Simproser Moraa recalls how she went from student life, to becoming a baker, as the pandemic birthed her entrepreneurial spirit.


In March 2020, the government announced the closure of all learning institutions. Simproser travelled back home to Sondu, a small-town which borders three counties; Kericho, Homabay and Kisumu. The Kisumu-Kisii highway passes through it, and Sondu serves as a transport hub between three major towns.

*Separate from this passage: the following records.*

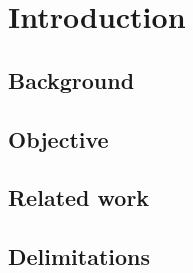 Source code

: \chapter{Introduction}

\section{Background}


\section{Objective}

\section{Related work}



\section{Delimitations}
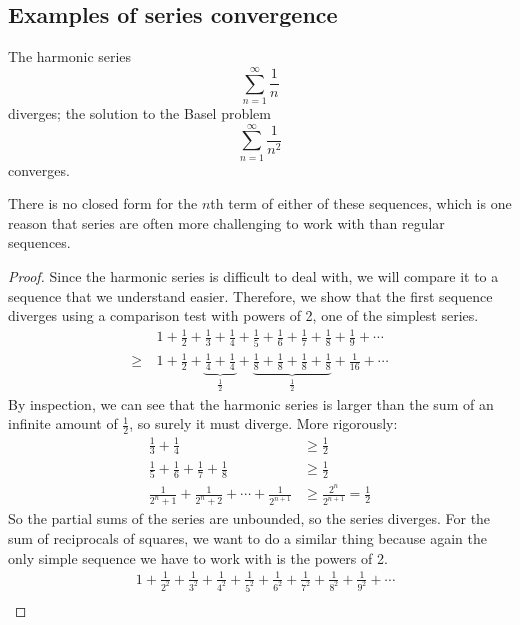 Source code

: \subsection{Examples of series convergence}
\begin{proposition}
	The harmonic series
	\[
		\sum_{n=1}^\infty \frac 1 n
	\]
	diverges; the solution to the Basel problem
	\[
		\sum_{n=1}^\infty \frac 1 {n^2}
	\]
	converges.
\end{proposition}
There is no closed form for the \(n\)th term of either of these sequences, which is one reason that series are often more challenging to work with than regular sequences.
\begin{proof}
	Since the harmonic series is difficult to deal with, we will compare it to a sequence that we understand easier.
	Therefore, we show that the first sequence diverges using a comparison test with powers of 2, one of the simplest series.
	\begin{align*}
		       & 1 + \frac 1 2 + \frac 1 3 + \frac 1 4 + \frac 1 5 + \frac 1 6 + \frac 1 7 + \frac 1 8 + \frac 1 9 + \cdots                                                      \\
		\geq\  & 1 + \frac 1 2 + \underbrace{\frac 1 4 + \frac 1 4}_{\frac 1 2} + \underbrace{\frac 1 8 + \frac 1 8 + \frac 1 8 + \frac 1 8}_{\frac 1 2} + \frac 1 {16} + \cdots
	\end{align*}
	By inspection, we can see that the harmonic series is larger than the sum of an infinite amount of \(\frac 1 2\), so surely it must diverge.
	More rigorously:
	\begin{align*}
		\frac 1 3 + \frac 1 4                                              & \geq \frac 1 2                         \\
		\frac 1 5 + \frac 1 6 + \frac 1 7 + \frac 1 8                      & \geq \frac 1 2                         \\
		\frac{1}{2^n + 1} + \frac{1}{2^n + 2} + \cdots + \frac{1}{2^{n+1}} & \geq \frac{2^n}{2^{n+1}} = \frac{1}{2}
	\end{align*}
	So the partial sums of the series are unbounded, so the series diverges.
	For the sum of reciprocals of squares, we want to do a similar thing because again the only simple sequence we have to work with is the powers of 2.
	\begin{align*}
		       & 1 + \frac 1 {2^2} + \frac 1 {3^2} + \frac 1 {4^2} + \frac 1 {5^2} + \frac 1 {6^2} + \frac 1 {7^2} + \frac 1 {8^2} + \frac 1 {9^2} + \cdots                                                           \\

\end{align*}
\end{proof}
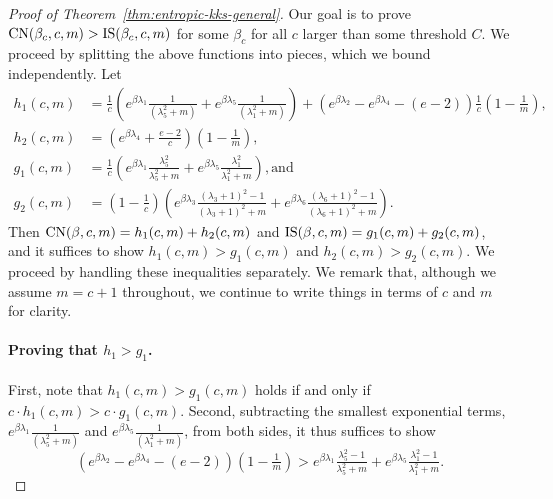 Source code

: \begin{proof}[Proof of Theorem~\ref{thm:entropic-kks-general}]
    Our goal is to prove $\textrm{CN}(\beta_c,c,m) > \textrm{IS}(\beta_c,c,m)$ for some $\beta_c$ for all $c$ larger than some threshold $C$.
    We proceed by splitting the above functions into pieces, which we bound independently.
    Let
    \begin{align*}
        h_1(c,m) &=  \tfrac{1}{c}\left(e^{\beta\lambda_1} \tfrac{1}{(\lambda_5^2 + m )}
                            + e^{\beta\lambda_5} \tfrac{1}{(\lambda_1^2 + m )}\right)
                  + \left(e^{\beta\lambda_2}-e^{\beta\lambda_4} - (e - 2) \right)\tfrac{1}{c}(1 - \tfrac{1}{m}), \\
        h_2(c,m) &= \left( e^{\beta \lambda_4} + \tfrac{e-2}{c}\right)(1-\tfrac{1}{m}), \\
        g_1(c,m) &= \tfrac{1}{c}\left( e^{\beta\lambda_1} \tfrac{\lambda_5^2}{\lambda_5^2 + m} + e^{\beta\lambda_5}\tfrac{\lambda_1^2}{\lambda_1^2+m} \right), \text{and} \\
        g_2(c,m) &= (1 - \tfrac{1}{c}) \left( e^{\beta\lambda_3} \tfrac{(\lambda_3+1)^2-1}{(\lambda_3+1)^2+m} + e^{\beta \lambda_6} \tfrac{(\lambda_6+1)^2-1}{(\lambda_6+1)^2+m} \right).
    \end{align*}
    Then $\textrm{CN}(\beta,c,m) = h_1(c,m) + h_2(c,m)$ and
    $\textrm{IS}(\beta,c,m) = g_1(c,m) + g_2(c,m)$, and it suffices to show
    $h_1(c,m) > g_1(c,m)$ and $h_2(c,m) > g_2(c,m)$.
    We proceed by handling these inequalities separately. We remark that, although we assume $m = c+1$ throughout, we continue to write things in terms of $c$ and $m$ for clarity.

\paragraph{Proving that $h_1 > g_1$.}
    First, note that $h_1(c,m) > g_1(c,m)$ holds if and only if $c\cdot h_1(c,m) > c \cdot g_1(c,m)$.
    Second, subtracting the smallest exponential terms, $e^{\beta\lambda_1} \tfrac{1}{(\lambda_5^2 + m )}$ and $e^{\beta\lambda_5} \tfrac{1}{(\lambda_1^2 + m )}$, from both sides, it thus suffices to show
    \begin{equation}\label{eqn:main-piece1}
      \left(e^{\beta\lambda_2}-e^{\beta\lambda_4} - (e - 2) \right)(1 - \tfrac{1}{m})
    > e^{\beta\lambda_1} \tfrac{\lambda_5^2 - 1}{\lambda_5^2 + m} + e^{\beta\lambda_5}\tfrac{\lambda_1^2 - 1}{\lambda_1^2+m}.
    \end{equation}


\end{proof}
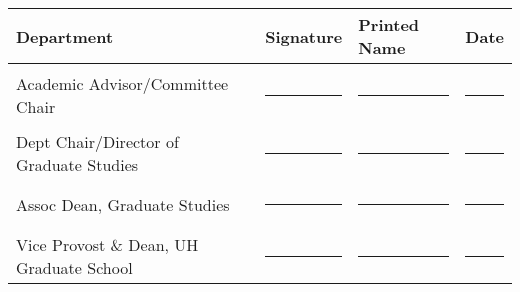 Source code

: \documentclass[12pt]{article}
\begin{document}
\vspace{0.5cm}

\begin{tabular}{llll}
Department & Signature & Printed Name & Date \\
\hline
\\
Academic Advisor/Committee Chair & \rule{4cm}{0.4pt} & \rule{4cm}{0.4pt} & \rule{2.5cm}{0.4pt} \\
\\
Dept Chair/Director of Graduate Studies & \rule{4cm}{0.4pt} & \rule{4cm}{0.4pt} & \rule{2.5cm}{0.4pt} \\
\\
Assoc Dean, Graduate Studies & \rule{4cm}{0.4pt} & \rule{4cm}{0.4pt} & \rule{2.5cm}{0.4pt} \\
\\
Vice Provost \& Dean, UH Graduate School & \rule{4cm}{0.4pt} & \rule{4cm}{0.4pt} & \rule{2.5cm}{0.4pt} \\
\end{tabular}

\label{LastPage}
\end{document}
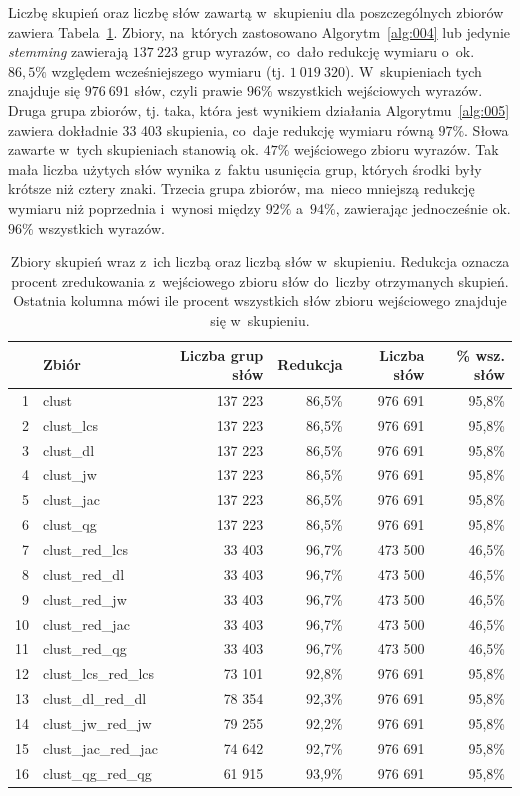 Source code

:\documentclass{praca1}
\begin{document}
Liczbę skupień oraz liczbę słów zawartą w~skupieniu dla poszczególnych zbiorów zawiera Tabela~\ref{tab:005}. Zbiory, na~których zastosowano Algorytm~\ref{alg:004} lub jedynie \emph{stemming} zawierają $137\ 223$ grup wyrazów, co~dało redukcję wymiaru o~ok. $86{,}5\%$ względem wcześniejszego wymiaru (tj. $1\ 019\ 320$). W~skupieniach tych znajduje się $976\ 691$ słów, czyli prawie $96\%$  wszystkich wejściowych wyrazów. Druga grupa zbiorów, tj. taka, która jest wynikiem działania Algorytmu~\ref{alg:005} zawiera dokładnie 33 403 skupienia, co~daje redukcję wymiaru równą $97\%$. Słowa zawarte w~tych skupieniach stanowią ok. $47\%$ wejściowego zbioru wyrazów. Tak mała liczba użytych słów wynika z~faktu usunięcia grup, których środki były krótsze niż cztery znaki. Trzecia grupa zbiorów, ma~nieco mniejszą redukcję wymiaru niż poprzednia i~wynosi między $92\%$ a~$94\%$, zawierając jednocześnie ok. $96\%$ wszystkich wyrazów.

\begin{table}[!h]
\centering
\caption{Zbiory skupień wraz z~ich liczbą oraz liczbą słów w~skupieniu. Redukcja oznacza procent zredukowania z~wejściowego zbioru słów do~liczby otrzymanych skupień. Ostatnia kolumna mówi ile procent wszystkich słów zbioru wejściowego znajduje się w~skupieniu.} \smallskip
\begin{tabular}{|rl|rr|rr|}
  \hline
 & Zbiór & Liczba grup słów & Redukcja & Liczba słów & \% wsz. słów \\ 
  \hline
1 & clust & 137 223 & 86,5\% & 976 691 & 95,8\% \\ 
  2 & clust\_lcs & 137 223 & 86,5\% & 976 691 & 95,8\% \\ 
  3 & clust\_dl & 137 223 & 86,5\% & 976 691 & 95,8\% \\ 
  4 & clust\_jw & 137 223 & 86,5\% & 976 691 & 95,8\% \\ 
  5 & clust\_jac & 137 223 & 86,5\% & 976 691 & 95,8\% \\ 
  6 & clust\_qg & 137 223 & 86,5\% & 976 691 & 95,8\% \\ 
   \hline
7 & clust\_red\_lcs & 33 403 & 96,7\% & 473 500 & 46,5\% \\ 
  8 & clust\_red\_dl & 33 403 & 96,7\% & 473 500 & 46,5\% \\ 
  9 & clust\_red\_jw & 33 403 & 96,7\% & 473 500 & 46,5\% \\ 
  10 & clust\_red\_jac & 33 403 & 96,7\% & 473 500 & 46,5\% \\ 
  11 & clust\_red\_qg & 33 403 & 96,7\% & 473 500 & 46,5\% \\ 
   \hline
12 & clust\_lcs\_red\_lcs & 73 101 & 92,8\% & 976 691 & 95,8\% \\ 
  13 & clust\_dl\_red\_dl & 78 354 & 92,3\% & 976 691 & 95,8\% \\ 
  14 & clust\_jw\_red\_jw & 79 255 & 92,2\% & 976 691 & 95,8\% \\ 
  15 & clust\_jac\_red\_jac & 74 642 & 92,7\% & 976 691 & 95,8\% \\ 
  16 & clust\_qg\_red\_qg & 61 915 & 93,9\% & 976 691 & 95,8\% \\ 
   \hline
\end{tabular}
\label{tab:005}
\end{table}
\end{document}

Her entrepreneurial spirit would not let her sit idle. Last August, Moraa and her sister decided to start a small business selling fish, vegetables, and fruits in their local market to earn some pocket money for when schools reopened. It was tough because lockdown restrictions meant that fewer people went to market and their cash flow was not as generous as they expected.

Inspired by her long-time passion for baking, Moraa signed up for baking classes at a local bakery where she honed and improved upon her skills. When schools reopened, she spent her free time baking cakes to order, running her baking business from her house.

“I was excited to have acquired a new skill during the pandemic. When I got back to university, I started receiving orders from my friends, especially those with upcoming birthdays. The only challenge I had is that many of my customers wanted to sample my cakes before confirming their orders, but I didn’t have money to make sample cakes”.

With time, Moraa refined her customer service and learned more about managing a start-up. She also learned how to perfect her cake decoration, which became a key selling point.

“Some of my friends were interested in what I was doing and wanted to learn how to bake. I invited six of them to join me in my baking session to learn.”

With the growing interest in cakes and quality food from her friends and other students, Moraa saw an opportunity to formalise her business and open a restaurant and bakery to cater for the demand. This September, Moraa approached her classmate, Alfred Obara, who partnered with her to open Obra Restaurant.

“Our challenge as young people is that, we may have a business idea, but because of our ego, we are afraid of what people will say about it. If we are doing legit business, we need to realise that people’s mean opinions do not matter.”